_Task to complete_.
Of all the lines below, output only those starting at the one with "- Disable phantom processing by default" and ending at the one with "desconto de 10%", both ends included, exactly as written.

_Records for processing_.
=== Section Start ===

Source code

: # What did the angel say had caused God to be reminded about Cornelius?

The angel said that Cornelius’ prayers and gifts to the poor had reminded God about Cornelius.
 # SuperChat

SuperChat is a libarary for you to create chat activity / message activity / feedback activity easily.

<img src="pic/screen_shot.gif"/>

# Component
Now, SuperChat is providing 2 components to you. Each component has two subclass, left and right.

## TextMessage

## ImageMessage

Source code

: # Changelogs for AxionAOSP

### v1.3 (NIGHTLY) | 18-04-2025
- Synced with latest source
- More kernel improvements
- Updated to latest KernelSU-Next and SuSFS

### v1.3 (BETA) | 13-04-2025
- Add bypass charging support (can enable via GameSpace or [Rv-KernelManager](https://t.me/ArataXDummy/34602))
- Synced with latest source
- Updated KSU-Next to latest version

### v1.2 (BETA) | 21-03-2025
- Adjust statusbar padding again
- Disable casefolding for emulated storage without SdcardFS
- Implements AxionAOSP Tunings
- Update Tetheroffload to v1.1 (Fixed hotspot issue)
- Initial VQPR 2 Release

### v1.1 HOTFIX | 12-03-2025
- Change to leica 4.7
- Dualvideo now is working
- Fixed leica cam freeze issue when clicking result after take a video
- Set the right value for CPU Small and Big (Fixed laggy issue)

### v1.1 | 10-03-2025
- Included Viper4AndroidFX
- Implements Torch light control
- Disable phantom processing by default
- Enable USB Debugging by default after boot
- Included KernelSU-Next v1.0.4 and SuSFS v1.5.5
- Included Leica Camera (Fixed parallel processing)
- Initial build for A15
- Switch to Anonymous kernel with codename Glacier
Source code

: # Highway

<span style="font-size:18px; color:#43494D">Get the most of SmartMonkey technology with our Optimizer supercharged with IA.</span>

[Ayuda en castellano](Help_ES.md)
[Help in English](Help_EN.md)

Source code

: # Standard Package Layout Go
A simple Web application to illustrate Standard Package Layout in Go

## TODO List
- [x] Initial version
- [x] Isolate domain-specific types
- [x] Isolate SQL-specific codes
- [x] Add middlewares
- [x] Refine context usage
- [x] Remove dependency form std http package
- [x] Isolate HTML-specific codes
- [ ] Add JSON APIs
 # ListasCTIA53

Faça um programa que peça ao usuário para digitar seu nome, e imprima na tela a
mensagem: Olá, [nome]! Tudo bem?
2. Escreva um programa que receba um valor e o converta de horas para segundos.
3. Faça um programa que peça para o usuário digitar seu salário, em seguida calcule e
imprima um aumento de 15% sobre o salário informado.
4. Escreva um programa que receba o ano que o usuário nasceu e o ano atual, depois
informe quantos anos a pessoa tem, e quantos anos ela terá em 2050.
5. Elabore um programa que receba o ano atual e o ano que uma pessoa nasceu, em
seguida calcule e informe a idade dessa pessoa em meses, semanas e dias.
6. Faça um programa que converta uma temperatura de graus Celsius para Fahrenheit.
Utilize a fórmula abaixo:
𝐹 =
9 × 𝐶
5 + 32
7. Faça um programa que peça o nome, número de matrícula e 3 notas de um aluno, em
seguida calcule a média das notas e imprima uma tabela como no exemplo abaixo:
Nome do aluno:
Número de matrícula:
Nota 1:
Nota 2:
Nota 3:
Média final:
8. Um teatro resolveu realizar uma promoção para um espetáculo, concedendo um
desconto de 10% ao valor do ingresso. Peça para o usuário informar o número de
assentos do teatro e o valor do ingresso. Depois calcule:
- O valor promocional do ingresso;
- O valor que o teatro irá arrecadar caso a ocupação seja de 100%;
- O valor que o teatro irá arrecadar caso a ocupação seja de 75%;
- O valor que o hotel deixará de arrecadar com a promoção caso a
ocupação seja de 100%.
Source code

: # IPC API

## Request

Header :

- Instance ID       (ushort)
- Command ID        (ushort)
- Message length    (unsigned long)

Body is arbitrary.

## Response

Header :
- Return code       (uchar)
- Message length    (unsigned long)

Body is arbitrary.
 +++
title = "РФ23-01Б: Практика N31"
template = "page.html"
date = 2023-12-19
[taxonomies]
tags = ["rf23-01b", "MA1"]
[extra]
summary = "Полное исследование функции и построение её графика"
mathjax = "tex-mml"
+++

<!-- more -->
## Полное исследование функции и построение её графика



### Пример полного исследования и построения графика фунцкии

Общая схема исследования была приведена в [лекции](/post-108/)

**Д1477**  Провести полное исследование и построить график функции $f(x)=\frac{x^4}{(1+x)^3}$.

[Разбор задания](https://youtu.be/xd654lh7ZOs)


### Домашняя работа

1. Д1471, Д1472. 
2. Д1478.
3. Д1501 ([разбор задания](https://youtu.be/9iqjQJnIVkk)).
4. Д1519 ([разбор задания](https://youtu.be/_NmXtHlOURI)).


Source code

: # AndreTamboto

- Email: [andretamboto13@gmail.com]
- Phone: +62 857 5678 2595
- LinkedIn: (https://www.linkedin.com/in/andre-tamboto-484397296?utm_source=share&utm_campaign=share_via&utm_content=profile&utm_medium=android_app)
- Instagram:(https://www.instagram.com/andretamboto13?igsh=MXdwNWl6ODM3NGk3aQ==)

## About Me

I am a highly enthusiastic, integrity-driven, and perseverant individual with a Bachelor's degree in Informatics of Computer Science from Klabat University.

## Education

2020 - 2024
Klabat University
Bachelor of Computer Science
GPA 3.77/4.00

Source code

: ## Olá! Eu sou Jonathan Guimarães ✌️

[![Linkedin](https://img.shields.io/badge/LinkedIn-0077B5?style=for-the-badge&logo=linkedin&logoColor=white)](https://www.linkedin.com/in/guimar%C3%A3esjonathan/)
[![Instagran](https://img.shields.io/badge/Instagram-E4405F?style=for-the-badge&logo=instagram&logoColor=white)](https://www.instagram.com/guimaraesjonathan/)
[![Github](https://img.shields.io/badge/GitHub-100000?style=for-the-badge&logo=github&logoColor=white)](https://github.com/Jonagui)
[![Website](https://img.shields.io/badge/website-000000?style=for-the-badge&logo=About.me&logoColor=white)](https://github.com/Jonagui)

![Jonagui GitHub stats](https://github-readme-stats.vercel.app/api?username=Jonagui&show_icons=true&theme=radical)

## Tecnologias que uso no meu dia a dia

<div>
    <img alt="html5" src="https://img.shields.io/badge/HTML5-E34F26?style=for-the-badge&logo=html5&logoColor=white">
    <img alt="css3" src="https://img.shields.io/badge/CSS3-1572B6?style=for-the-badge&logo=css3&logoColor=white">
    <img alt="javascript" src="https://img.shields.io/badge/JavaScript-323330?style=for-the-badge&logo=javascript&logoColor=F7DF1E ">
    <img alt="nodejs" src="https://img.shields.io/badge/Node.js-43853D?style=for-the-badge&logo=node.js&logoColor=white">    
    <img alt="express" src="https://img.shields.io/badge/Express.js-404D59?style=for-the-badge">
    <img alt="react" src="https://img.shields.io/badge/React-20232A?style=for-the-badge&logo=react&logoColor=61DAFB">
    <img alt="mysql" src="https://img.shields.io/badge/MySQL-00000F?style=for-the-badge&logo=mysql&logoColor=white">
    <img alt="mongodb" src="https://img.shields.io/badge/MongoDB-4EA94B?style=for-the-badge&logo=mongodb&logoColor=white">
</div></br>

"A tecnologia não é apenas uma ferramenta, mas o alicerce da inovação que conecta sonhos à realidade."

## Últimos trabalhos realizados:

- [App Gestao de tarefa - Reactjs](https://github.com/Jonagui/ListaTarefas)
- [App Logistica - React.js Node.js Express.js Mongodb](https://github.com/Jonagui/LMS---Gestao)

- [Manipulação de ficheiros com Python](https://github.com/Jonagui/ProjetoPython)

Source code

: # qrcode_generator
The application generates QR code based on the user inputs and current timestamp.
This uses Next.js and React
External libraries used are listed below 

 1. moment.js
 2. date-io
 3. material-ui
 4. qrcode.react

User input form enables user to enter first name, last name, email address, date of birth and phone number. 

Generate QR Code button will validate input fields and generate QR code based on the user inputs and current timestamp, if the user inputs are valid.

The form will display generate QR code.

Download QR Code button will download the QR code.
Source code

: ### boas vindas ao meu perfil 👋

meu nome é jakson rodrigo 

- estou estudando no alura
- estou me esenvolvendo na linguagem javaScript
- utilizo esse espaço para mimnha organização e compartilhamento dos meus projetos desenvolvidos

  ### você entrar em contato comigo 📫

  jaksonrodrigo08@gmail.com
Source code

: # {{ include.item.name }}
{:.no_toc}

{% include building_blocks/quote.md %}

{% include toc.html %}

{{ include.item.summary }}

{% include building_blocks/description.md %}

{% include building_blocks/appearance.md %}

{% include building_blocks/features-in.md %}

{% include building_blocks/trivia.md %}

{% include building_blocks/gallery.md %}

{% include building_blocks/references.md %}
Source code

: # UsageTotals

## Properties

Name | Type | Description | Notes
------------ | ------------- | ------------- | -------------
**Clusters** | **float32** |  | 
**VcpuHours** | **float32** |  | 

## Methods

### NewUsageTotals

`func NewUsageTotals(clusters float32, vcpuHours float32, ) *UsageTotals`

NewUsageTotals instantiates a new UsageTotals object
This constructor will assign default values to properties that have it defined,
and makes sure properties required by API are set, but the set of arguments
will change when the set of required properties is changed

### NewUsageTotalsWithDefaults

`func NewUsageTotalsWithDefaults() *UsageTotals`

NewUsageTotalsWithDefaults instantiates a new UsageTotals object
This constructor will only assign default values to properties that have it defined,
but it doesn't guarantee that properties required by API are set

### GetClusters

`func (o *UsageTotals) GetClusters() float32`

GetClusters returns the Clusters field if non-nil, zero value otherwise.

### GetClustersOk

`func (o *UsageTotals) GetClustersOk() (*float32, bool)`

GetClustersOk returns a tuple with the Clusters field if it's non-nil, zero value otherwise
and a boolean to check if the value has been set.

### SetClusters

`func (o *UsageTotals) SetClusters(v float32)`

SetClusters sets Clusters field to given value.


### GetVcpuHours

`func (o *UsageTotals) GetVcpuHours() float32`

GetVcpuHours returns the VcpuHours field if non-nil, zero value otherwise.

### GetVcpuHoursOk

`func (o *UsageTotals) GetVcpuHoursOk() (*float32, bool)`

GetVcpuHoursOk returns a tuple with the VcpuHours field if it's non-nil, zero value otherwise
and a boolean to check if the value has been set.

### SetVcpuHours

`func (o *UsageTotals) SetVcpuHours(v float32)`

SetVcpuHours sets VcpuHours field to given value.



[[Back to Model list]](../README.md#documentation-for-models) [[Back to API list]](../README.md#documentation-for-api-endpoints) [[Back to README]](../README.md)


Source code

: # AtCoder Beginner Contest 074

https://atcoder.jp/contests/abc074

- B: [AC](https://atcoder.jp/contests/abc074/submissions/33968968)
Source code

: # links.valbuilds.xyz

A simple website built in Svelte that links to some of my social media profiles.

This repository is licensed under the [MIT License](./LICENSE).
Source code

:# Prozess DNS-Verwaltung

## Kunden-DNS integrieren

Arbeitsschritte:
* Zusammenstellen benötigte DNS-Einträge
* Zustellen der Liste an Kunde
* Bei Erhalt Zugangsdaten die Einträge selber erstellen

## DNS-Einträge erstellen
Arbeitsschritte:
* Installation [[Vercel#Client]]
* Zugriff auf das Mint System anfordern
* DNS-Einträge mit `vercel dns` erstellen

=== Section End ===

_Exercise result_.
- Disable phantom processing by default
- Enable USB Debugging by default after boot
- Included KernelSU-Next v1.0.4 and SuSFS v1.5.5
- Included Leica Camera (Fixed parallel processing)
- Initial build for A15
- Switch to Anonymous kernel with codename Glacier
Source code

: # Highway

<span style="font-size:18px; color:#43494D">Get the most of SmartMonkey technology with our Optimizer supercharged with IA.</span>

[Ayuda en castellano](Help_ES.md)
[Help in English](Help_EN.md)

Source code

: # Standard Package Layout Go
A simple Web application to illustrate Standard Package Layout in Go

## TODO List
- [x] Initial version
- [x] Isolate domain-specific types
- [x] Isolate SQL-specific codes
- [x] Add middlewares
- [x] Refine context usage
- [x] Remove dependency form std http package
- [x] Isolate HTML-specific codes
- [ ] Add JSON APIs
 # ListasCTIA53

Faça um programa que peça ao usuário para digitar seu nome, e imprima na tela a
mensagem: Olá, [nome]! Tudo bem?
2. Escreva um programa que receba um valor e o converta de horas para segundos.
3. Faça um programa que peça para o usuário digitar seu salário, em seguida calcule e
imprima um aumento de 15% sobre o salário informado.
4. Escreva um programa que receba o ano que o usuário nasceu e o ano atual, depois
informe quantos anos a pessoa tem, e quantos anos ela terá em 2050.
5. Elabore um programa que receba o ano atual e o ano que uma pessoa nasceu, em
seguida calcule e informe a idade dessa pessoa em meses, semanas e dias.
6. Faça um programa que converta uma temperatura de graus Celsius para Fahrenheit.
Utilize a fórmula abaixo:
𝐹 =
9 × 𝐶
5 + 32
7. Faça um programa que peça o nome, número de matrícula e 3 notas de um aluno, em
seguida calcule a média das notas e imprima uma tabela como no exemplo abaixo:
Nome do aluno:
Número de matrícula:
Nota 1:
Nota 2:
Nota 3:
Média final:
8. Um teatro resolveu realizar uma promoção para um espetáculo, concedendo um
desconto de 10% ao valor do ingresso. Peça para o usuário informar o número de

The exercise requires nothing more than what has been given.